This is one of the interview questions asked in the technical or data structure round which can be solved using stack.

As we know **stack is first in last out**.

You may also like this: Data structure problem 1.

So let's begin with the problem statement,

Given a string s containing only the characters (, ), {, }, [ and ],

determine if the input string is valid.

An input string is valid if:

Open brackets must be closed by the same type of brackets.

Open brackets must be closed in the correct order.

**Examples :**

a)Input: s = "()"

Output: true

Example 2:

b)Input: s = "()[]{}"

Output: true

Example 3:

c)Input: s = "(]"

Output: false

**Solution:**

var isValid = function (s) { const obj = { "}": "{", "]": "[", ")": "(", }, var stack = []; //As javascript array behaves like stack for (let i = 0; i < s.length; i++) { if (s[i] in obj) {//check 1 if (!stack.length || stack[stack.length - 1] !== obj[s[i]]) {//check 3 return false; } else stack.pop();//check 4 } else{ stack.push(s[i]);//check 2 } } return !stack.length;//check 5 };

Logic:

**We know in the javascript string can be accessed like an array.**

Suppose

s = "(]"

We have used a loop to iterate a string,

We have maintained a map object which has closing brackets as keys.

const obj={

"}":"{",

"]":"[",

")":"(",

}

**1st iteration:**

In check 1 we have a check for '(' present in obj.

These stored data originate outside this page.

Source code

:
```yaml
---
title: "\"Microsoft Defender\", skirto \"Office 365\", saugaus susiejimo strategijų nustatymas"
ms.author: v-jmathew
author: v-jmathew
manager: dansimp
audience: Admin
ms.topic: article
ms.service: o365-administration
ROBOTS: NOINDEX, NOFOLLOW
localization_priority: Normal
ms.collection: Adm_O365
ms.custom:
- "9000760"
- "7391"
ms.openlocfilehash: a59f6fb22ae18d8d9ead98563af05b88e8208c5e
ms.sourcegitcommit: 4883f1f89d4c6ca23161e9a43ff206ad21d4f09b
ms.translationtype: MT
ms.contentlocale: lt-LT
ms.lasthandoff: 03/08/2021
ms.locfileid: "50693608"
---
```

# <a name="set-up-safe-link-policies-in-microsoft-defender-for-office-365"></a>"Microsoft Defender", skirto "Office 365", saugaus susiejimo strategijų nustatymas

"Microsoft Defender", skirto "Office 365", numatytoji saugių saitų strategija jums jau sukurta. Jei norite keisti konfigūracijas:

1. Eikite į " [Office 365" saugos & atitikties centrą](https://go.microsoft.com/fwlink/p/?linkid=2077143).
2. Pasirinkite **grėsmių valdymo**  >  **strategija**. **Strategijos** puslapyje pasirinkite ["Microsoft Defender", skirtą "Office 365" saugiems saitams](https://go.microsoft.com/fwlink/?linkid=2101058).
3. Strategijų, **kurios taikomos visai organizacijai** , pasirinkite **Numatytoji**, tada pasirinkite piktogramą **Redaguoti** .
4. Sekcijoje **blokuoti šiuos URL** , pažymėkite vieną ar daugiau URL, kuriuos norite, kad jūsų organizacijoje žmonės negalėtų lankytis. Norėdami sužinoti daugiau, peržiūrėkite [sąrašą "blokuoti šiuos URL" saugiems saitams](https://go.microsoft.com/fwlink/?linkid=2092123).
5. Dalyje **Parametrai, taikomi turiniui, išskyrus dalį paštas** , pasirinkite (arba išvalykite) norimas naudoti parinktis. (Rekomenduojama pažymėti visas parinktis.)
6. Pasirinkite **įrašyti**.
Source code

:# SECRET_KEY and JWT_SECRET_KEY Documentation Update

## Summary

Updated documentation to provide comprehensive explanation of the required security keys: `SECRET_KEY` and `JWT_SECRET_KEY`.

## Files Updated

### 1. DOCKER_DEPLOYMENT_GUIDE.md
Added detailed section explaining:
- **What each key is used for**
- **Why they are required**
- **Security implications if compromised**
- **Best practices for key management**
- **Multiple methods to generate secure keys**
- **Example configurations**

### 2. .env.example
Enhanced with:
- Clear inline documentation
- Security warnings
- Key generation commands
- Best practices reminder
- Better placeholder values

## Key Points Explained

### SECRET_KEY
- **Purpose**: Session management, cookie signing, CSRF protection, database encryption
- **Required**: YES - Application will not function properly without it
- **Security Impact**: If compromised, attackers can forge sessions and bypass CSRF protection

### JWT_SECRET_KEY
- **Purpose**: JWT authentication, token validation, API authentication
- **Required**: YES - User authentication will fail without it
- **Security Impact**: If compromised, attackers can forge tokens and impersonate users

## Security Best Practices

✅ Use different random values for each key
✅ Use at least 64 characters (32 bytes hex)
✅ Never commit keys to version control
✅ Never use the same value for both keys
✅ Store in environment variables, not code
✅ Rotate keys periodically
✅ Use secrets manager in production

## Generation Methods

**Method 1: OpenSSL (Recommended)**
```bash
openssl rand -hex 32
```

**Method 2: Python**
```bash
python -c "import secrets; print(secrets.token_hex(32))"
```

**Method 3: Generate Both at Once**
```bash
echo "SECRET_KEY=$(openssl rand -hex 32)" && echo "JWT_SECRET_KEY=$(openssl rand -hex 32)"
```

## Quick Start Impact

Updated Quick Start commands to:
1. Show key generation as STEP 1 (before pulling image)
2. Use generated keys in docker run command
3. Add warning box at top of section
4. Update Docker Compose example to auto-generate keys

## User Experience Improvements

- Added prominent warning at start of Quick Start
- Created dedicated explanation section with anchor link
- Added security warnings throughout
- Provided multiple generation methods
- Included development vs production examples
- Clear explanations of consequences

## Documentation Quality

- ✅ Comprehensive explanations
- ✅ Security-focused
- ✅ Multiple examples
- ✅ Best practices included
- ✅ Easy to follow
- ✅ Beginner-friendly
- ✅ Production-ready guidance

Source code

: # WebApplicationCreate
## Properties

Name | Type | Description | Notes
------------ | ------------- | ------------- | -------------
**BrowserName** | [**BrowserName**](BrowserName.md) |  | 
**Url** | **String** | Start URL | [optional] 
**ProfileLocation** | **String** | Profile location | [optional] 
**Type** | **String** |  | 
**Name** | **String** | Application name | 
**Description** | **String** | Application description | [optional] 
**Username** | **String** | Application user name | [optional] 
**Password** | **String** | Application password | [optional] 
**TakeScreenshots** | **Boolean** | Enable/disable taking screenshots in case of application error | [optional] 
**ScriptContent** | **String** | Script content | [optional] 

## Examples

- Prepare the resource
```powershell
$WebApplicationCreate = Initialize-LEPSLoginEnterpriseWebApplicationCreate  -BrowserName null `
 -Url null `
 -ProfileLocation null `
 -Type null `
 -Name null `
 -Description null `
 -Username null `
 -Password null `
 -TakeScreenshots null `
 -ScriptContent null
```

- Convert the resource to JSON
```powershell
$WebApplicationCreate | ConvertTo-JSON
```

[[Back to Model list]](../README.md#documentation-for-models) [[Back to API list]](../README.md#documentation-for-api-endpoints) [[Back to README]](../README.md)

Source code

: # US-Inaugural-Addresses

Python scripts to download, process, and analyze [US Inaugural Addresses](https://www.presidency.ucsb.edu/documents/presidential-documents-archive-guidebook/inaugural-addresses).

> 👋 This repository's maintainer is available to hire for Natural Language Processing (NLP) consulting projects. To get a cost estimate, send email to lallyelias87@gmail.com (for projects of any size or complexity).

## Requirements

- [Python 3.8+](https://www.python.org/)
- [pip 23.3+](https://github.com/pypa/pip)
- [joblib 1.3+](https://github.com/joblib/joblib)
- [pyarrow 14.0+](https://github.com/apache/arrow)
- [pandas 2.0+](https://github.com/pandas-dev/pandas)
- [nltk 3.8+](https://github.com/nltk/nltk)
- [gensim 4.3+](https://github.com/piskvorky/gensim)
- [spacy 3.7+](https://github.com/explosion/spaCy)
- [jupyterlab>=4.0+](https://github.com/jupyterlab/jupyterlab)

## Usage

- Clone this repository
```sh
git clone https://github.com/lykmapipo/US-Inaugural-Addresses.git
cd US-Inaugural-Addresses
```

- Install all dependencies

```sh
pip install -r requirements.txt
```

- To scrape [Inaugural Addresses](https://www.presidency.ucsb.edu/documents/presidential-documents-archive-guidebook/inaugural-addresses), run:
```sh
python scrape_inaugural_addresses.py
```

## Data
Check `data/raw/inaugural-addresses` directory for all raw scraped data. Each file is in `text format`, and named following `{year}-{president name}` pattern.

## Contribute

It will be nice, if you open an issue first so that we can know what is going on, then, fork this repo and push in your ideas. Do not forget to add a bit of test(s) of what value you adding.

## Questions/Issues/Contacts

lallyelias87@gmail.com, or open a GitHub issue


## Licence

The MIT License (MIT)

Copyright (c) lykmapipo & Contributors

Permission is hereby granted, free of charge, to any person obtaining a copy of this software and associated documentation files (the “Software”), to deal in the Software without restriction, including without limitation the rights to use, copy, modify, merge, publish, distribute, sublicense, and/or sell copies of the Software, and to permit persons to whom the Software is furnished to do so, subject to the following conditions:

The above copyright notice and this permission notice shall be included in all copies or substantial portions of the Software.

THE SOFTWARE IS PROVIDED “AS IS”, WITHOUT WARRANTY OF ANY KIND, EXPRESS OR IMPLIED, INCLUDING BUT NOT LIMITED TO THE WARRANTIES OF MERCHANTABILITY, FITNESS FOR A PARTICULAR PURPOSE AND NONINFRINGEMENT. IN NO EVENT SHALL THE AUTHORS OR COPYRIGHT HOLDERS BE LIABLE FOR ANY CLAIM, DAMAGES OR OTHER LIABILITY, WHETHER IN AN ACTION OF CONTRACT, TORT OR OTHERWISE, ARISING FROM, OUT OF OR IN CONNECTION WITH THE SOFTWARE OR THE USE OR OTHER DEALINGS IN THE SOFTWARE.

It is not present so we have pushed '(' in the stack (**check 2** executed).

**2nd iteration:**

In check 1 we have a check for ']' present in obj.

It is present. So moving towards **check 3** we have used **2 OR conditions.**

**Why these 2 OR conditions?**

**1st is** if the stack is empty then return false. (That means there was nothing in the stack. There might be a case where s='}{}'. So here the first bracket is the closing bracket so no need to check further as we can conclude that it is not a valid string so return false)

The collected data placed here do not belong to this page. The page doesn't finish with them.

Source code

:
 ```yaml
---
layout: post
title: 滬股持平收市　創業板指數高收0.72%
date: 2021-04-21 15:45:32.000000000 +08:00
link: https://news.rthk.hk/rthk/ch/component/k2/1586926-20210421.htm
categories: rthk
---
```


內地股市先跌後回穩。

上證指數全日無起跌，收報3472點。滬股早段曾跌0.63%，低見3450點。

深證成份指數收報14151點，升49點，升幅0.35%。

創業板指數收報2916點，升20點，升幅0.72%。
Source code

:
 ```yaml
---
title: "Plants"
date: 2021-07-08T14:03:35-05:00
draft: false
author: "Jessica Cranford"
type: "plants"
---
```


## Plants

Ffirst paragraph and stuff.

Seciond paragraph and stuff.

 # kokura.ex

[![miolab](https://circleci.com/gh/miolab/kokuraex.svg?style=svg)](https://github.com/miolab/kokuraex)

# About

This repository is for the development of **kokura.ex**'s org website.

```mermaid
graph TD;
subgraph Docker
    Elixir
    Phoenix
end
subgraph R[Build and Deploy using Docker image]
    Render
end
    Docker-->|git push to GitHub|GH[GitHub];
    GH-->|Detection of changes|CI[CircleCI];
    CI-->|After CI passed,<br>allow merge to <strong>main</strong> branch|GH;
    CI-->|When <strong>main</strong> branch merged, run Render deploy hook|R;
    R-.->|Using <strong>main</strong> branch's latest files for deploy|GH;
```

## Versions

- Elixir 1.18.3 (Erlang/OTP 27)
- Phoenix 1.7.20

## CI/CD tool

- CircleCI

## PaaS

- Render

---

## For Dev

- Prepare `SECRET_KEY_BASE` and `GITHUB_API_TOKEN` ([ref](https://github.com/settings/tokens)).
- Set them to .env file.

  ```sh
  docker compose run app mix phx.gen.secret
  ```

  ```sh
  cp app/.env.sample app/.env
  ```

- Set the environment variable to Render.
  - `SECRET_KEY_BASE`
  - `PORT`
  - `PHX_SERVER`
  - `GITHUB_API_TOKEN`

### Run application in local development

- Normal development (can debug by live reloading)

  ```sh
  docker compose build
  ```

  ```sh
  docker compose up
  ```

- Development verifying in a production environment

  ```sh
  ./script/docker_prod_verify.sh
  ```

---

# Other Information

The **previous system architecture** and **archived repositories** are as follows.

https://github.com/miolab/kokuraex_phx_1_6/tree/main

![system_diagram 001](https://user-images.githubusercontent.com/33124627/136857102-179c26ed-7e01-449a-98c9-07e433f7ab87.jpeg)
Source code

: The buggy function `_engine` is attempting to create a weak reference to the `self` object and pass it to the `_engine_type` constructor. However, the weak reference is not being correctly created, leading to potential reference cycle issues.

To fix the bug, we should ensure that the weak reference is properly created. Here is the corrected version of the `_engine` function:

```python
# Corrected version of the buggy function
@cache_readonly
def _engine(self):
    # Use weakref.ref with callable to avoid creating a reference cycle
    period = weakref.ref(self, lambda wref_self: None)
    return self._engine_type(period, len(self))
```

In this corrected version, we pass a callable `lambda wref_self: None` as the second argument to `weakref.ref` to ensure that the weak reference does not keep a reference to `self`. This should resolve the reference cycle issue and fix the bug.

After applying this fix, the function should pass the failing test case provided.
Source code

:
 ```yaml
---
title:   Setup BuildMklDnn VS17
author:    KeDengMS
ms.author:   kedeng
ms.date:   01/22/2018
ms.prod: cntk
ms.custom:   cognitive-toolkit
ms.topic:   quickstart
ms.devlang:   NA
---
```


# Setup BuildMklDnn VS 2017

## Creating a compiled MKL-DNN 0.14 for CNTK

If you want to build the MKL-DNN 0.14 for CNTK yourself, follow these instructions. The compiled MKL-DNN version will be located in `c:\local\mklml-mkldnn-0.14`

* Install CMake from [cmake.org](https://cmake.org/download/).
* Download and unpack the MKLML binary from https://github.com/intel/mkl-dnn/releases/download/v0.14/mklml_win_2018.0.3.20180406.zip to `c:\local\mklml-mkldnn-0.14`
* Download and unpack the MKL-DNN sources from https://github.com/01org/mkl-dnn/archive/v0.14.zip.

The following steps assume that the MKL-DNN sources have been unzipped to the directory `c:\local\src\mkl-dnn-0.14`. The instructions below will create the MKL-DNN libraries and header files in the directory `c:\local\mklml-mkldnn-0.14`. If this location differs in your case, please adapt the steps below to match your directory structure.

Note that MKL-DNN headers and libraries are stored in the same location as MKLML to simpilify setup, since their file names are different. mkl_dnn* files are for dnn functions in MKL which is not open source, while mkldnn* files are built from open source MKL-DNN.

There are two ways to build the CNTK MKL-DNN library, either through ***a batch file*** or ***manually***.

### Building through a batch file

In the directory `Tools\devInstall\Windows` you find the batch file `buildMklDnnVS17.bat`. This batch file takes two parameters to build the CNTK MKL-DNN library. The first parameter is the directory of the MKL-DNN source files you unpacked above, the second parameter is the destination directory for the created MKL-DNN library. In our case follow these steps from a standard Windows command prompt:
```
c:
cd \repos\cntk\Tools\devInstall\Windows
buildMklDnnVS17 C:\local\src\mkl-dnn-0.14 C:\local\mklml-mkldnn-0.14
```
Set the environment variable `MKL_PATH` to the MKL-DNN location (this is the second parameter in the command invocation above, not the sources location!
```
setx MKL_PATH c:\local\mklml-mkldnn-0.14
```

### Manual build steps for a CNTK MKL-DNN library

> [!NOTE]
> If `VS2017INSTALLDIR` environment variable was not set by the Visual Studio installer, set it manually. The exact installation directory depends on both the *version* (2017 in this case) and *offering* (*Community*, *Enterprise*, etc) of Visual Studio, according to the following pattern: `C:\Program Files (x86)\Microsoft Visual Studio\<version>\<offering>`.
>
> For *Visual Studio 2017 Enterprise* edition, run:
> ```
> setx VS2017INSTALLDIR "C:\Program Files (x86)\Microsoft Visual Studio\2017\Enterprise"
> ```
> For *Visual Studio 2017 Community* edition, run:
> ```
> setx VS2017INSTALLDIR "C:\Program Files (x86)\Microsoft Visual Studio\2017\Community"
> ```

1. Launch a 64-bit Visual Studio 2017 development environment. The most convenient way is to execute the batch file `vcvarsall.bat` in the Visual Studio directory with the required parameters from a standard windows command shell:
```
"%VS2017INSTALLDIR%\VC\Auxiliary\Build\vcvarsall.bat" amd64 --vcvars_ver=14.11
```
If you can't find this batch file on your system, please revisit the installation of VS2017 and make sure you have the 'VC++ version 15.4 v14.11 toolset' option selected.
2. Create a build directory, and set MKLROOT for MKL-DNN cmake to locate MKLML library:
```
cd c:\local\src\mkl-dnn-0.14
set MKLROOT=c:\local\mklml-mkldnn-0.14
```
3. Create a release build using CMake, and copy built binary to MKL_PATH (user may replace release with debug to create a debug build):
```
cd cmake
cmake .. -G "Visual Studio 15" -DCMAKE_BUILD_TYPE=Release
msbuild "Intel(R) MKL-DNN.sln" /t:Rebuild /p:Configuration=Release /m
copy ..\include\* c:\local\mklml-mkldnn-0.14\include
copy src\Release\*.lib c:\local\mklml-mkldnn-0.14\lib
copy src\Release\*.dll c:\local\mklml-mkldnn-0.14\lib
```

**2nd** is if stack not empty but if the last element in the stack is not equal to obj[s[i]] then return false(Not valid . Mismatch in order of opening and closing).

That means if s='{}'

then the stack will contain { in 1st iteration. So in the second iteration stack length will not be empty but obj[s[i]]==stack[stack.length-1]. So we will execute **check 4 (pop the stack). So in this case where s='{}' stack will be empty after all iterations i.e 2. **We will **execute check 5** and will return true as !stack. length(0) will be true.

**Let's come back to our example where s='(]' 2nd interaction:**

**Here the 2nd OR condition will satisfy which means it is not a valid string(mismatch in order so return false).**

I hope you like this article. Please stay connected for more such articles.

If any doubts please let me know in the comment section.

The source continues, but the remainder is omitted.